- WHAT TO DO:
Each line from the first entry to the line with "frames nos quais", both included, is to be returned unchanged, with any pictures dropped.

- RECORDS FOR THE TASK:
○ ○ ○ ○
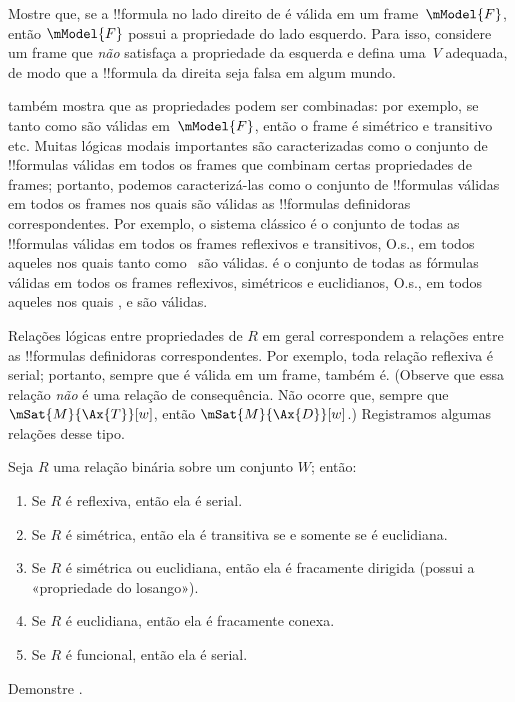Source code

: \documentclass[../../../include/open-logic-section]{subfiles}
\begin{document}
\begin{prob}
Mostre que, se a !!{formula} no lado direito de
 é válida em um frame~$\mModel{F}$,
então $\mModel{F}$ possui a propriedade do lado esquerdo. Para isso, considere
um frame que \emph{não} satisfaça a propriedade da esquerda e defina uma~$V$
adequada, de modo que a !!{formula} da direita seja falsa em algum mundo.
\end{prob}

 também mostra que as propriedades podem ser
combinadas: por exemplo, se tanto  como  são válidas
em~$\mModel{F}$, então o frame é simétrico e transitivo etc. Muitas lógicas
modais importantes são caracterizadas como o conjunto de !!{formula}s válidas
em todos os frames que combinam certas propriedades de frames; portanto,
podemos caracterizá-las como o conjunto de !!{formula}s válidas em todos os
frames nos quais são válidas as !!{formula}s definidoras correspondentes. Por
exemplo, o sistema clássico  é o conjunto de todas as !!{formula}s
válidas em todos os frames reflexivos e transitivos, O.s.\@, em todos aqueles
nos quais tanto  como~ são válidas.  é o conjunto de todas
as fórmulas válidas em todos os frames reflexivos, simétricos e euclidianos,
O.s.\@, em todos aqueles nos quais ,  e  são válidas.

Relações lógicas entre propriedades de $R$ em geral correspondem a relações
entre as !!{formula}s definidoras correspondentes. Por exemplo, toda relação
reflexiva é serial; portanto, sempre que  é válida em um frame, 
também é. (Observe que essa relação \emph{não} é uma relação de consequência.
Não ocorre que, sempre que $\mSat{M}{\Ax{T}}[w]$, então
$\mSat{M}{\Ax{D}}[w]$.) Registramos algumas relações desse tipo.

\begin{prop}
  Seja $R$ uma relação binária sobre um conjunto $W$; então:
  \begin{enumerate}
  \item Se $R$ é reflexiva, então ela é serial.
  \item Se $R$ é simétrica, então ela é transitiva se e somente se é
    euclidiana.
  \item Se $R$ é simétrica ou euclidiana, então ela é fracamente dirigida
    (possui a «propriedade do losango»).
  \item Se $R$ é euclidiana, então ela é fracamente conexa.
  \item Se $R$ é funcional, então ela é serial.
  \end{enumerate}
\end{prop}

\begin{prob}
  Demonstre .
\end{prob}
\end{document}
○ ○ ○ ○
- THE COMPLETED TASK:
Source code

: \documentclass[../../../include/open-logic-section]{subfiles}
\begin{document}
\begin{prob}
Mostre que, se a !!{formula} no lado direito de
 é válida em um frame~$\mModel{F}$,
então $\mModel{F}$ possui a propriedade do lado esquerdo. Para isso, considere
um frame que \emph{não} satisfaça a propriedade da esquerda e defina uma~$V$
adequada, de modo que a !!{formula} da direita seja falsa em algum mundo.
\end{prob}

 também mostra que as propriedades podem ser
combinadas: por exemplo, se tanto  como  são válidas
em~$\mModel{F}$, então o frame é simétrico e transitivo etc. Muitas lógicas
modais importantes são caracterizadas como o conjunto de !!{formula}s válidas
em todos os frames que combinam certas propriedades de frames; portanto,
podemos caracterizá-las como o conjunto de !!{formula}s válidas em todos os
frames nos quais são válidas as !!{formula}s definidoras correspondentes. Por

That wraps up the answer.